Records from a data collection
========

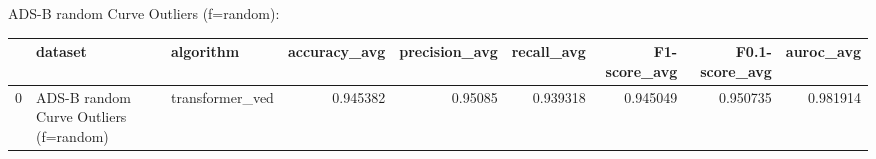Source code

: ADS-B random Curve Outliers (f=random):

\begin{tabular}{rllrrrrrr}
\hline
    & dataset                                & algorithm       &   accuracy\_avg &   precision\_avg &   recall\_avg &   F1-score\_avg &   F0.1-score\_avg &   auroc\_avg \\
\hline
  0 & ADS-B random Curve Outliers (f=random) & transformer\_ved &       0.945382 &         0.95085 &     0.939318 &       0.945049 &         0.950735 &    0.981914 \\
\hline
\end{tabular}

========

• **ACTIVITY**:
Using the entries above, copy out all lines that contain the string "Curve".

• **SOLUTION BELOW**:
: ADS-B random Curve Outliers (f=random):
  0 & ADS-B random Curve Outliers (f=random) & transformer\_ved &       0.945382 &         0.95085 &     0.939318 &       0.945049 &         0.950735 &    0.981914 \\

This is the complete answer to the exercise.